**PROBLEM STATEMENT**
From the entries, filter out every line that lacks "режима" and copy the rest.

**DATA**
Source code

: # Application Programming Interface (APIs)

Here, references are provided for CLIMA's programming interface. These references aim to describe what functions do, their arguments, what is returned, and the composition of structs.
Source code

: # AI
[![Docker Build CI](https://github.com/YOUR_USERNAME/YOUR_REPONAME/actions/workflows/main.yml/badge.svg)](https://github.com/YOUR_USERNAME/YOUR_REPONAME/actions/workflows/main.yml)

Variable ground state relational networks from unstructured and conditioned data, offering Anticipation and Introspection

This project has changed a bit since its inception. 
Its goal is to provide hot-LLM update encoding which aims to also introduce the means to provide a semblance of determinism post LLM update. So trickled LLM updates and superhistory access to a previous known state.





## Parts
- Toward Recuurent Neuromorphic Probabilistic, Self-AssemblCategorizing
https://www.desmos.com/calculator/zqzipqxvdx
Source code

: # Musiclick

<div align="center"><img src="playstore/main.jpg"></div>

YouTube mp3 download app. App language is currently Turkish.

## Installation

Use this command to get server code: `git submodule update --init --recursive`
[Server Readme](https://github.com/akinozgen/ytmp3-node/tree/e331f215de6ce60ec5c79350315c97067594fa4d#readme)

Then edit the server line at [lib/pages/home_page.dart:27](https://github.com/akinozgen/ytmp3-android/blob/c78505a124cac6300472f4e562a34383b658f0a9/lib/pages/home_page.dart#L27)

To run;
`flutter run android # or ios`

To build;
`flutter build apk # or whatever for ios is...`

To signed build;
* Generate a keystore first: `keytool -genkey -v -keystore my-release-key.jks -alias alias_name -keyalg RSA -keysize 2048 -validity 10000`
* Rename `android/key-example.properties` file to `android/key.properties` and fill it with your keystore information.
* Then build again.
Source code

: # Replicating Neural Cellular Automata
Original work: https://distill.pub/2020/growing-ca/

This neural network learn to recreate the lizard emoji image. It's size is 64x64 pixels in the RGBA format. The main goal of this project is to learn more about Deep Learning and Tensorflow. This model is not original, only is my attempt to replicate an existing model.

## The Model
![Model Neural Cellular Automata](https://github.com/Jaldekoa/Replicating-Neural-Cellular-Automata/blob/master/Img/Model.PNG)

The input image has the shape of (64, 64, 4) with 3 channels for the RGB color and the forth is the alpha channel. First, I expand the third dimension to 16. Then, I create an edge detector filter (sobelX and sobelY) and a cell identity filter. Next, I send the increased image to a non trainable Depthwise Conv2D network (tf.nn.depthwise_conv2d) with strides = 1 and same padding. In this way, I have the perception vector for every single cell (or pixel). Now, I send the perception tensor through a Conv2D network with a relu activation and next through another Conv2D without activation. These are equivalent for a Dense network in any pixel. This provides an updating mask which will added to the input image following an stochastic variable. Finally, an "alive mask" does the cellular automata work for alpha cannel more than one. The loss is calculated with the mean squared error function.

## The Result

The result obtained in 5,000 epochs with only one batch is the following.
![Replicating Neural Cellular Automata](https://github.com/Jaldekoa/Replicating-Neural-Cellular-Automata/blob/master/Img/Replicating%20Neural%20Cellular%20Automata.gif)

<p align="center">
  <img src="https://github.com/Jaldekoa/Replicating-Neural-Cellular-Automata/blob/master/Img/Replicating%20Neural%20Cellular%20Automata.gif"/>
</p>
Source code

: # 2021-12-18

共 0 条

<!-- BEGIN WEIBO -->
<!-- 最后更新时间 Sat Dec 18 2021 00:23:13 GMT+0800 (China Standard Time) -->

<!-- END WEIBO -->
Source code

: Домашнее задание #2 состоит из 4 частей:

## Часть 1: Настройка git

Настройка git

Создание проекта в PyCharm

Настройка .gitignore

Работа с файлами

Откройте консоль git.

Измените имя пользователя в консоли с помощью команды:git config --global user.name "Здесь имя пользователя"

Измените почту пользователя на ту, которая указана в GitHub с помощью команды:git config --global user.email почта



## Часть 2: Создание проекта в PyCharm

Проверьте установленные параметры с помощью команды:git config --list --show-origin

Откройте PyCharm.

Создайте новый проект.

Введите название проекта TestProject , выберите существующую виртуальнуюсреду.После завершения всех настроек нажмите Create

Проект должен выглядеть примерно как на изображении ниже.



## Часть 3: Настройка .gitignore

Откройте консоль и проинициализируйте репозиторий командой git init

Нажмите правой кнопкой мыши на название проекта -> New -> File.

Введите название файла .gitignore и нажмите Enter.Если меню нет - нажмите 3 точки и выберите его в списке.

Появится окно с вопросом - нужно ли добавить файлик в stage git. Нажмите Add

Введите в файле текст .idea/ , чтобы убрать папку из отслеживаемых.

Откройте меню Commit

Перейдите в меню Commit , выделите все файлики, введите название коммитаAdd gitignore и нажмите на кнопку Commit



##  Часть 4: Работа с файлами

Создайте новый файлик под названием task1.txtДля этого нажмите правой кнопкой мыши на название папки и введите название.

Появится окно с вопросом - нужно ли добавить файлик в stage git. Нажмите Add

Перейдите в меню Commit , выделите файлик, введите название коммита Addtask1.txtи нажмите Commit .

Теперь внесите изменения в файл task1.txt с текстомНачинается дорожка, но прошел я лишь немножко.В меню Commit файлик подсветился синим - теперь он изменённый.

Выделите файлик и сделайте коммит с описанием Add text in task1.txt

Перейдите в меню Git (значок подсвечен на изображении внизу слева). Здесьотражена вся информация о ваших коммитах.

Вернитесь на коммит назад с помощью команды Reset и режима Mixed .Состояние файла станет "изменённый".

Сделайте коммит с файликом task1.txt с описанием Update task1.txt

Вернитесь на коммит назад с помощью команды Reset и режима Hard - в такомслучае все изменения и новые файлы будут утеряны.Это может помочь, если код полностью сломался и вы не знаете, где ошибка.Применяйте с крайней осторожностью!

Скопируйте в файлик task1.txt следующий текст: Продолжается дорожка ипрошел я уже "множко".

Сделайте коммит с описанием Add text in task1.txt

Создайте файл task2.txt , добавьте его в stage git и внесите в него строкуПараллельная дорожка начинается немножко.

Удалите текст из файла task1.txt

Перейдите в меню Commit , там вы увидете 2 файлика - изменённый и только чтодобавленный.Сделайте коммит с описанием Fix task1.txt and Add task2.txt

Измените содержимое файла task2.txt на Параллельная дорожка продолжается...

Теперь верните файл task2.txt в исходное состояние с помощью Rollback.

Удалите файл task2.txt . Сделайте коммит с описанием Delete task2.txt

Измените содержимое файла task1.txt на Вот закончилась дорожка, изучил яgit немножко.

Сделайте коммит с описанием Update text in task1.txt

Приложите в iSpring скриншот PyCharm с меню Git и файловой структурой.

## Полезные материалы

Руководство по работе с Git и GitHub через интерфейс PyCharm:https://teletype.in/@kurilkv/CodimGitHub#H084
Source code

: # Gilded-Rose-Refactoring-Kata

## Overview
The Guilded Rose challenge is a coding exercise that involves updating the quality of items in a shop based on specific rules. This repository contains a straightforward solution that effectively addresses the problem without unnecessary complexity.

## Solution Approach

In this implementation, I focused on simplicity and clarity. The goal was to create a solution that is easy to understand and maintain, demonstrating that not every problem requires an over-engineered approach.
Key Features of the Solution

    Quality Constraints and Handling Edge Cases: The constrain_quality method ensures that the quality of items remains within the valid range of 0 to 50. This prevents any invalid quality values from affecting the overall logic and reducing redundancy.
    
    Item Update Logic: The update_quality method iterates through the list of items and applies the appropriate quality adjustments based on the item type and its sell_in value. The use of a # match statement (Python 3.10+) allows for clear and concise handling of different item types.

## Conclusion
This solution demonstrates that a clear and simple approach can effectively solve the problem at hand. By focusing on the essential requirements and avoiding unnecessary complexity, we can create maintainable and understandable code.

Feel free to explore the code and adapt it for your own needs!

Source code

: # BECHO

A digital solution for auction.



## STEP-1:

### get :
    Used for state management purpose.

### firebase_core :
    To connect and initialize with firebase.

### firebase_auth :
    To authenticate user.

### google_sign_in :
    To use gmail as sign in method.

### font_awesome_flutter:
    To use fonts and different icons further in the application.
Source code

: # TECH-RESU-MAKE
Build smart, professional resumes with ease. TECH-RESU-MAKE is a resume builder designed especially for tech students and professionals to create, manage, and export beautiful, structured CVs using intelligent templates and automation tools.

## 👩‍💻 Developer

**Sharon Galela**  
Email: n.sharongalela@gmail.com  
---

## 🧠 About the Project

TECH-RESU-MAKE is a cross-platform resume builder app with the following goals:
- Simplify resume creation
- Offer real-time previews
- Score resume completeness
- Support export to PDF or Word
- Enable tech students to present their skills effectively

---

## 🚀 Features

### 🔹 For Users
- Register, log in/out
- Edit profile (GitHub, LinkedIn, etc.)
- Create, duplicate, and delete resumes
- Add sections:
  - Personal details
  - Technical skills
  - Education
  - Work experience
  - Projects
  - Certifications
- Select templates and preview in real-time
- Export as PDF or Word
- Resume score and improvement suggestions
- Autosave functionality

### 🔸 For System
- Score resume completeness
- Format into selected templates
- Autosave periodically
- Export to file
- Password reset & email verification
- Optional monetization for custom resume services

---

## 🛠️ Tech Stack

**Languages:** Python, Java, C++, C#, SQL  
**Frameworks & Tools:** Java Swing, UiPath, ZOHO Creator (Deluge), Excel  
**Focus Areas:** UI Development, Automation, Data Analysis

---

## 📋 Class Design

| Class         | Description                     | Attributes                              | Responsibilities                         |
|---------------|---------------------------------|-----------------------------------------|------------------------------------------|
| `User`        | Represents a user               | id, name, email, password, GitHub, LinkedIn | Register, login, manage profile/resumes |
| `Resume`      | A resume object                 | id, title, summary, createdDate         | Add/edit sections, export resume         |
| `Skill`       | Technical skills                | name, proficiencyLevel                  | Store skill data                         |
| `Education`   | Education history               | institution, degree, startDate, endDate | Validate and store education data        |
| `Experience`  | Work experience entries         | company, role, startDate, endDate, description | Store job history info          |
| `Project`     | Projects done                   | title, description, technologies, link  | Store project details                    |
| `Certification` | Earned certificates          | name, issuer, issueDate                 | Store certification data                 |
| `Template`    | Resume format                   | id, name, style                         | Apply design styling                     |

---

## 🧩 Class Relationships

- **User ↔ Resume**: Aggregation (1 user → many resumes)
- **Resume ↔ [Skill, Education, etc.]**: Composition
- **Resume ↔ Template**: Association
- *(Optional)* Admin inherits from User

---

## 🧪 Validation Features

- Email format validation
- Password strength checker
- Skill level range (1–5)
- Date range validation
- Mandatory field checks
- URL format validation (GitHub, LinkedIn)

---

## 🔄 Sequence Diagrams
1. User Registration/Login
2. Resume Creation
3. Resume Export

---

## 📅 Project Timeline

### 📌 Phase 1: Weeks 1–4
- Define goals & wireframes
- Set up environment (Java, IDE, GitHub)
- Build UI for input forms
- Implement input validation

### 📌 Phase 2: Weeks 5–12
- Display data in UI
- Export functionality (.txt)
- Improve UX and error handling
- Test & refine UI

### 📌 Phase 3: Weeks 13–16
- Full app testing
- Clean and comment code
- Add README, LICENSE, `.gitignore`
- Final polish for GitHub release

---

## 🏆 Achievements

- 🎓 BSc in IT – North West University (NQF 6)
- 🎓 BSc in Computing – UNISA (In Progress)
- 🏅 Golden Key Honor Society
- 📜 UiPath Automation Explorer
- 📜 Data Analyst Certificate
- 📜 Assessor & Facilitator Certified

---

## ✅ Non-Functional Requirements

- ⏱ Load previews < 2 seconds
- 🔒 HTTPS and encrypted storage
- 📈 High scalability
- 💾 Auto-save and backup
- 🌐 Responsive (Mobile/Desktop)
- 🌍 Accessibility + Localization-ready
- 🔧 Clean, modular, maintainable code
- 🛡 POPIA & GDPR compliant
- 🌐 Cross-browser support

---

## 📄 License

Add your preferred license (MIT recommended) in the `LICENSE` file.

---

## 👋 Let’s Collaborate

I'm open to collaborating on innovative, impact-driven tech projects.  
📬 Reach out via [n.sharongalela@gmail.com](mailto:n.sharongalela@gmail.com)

**SOLUTION FOR THIS EXERCISE**
Вернитесь на коммит назад с помощью команды Reset и режима Mixed .Состояние файла станет "изменённый".
Вернитесь на коммит назад с помощью команды Reset и режима Hard - в такомслучае все изменения и новые файлы будут утеряны.Это может помочь, если код полностью сломался и вы не знаете, где ошибка.Применяйте с крайней осторожностью!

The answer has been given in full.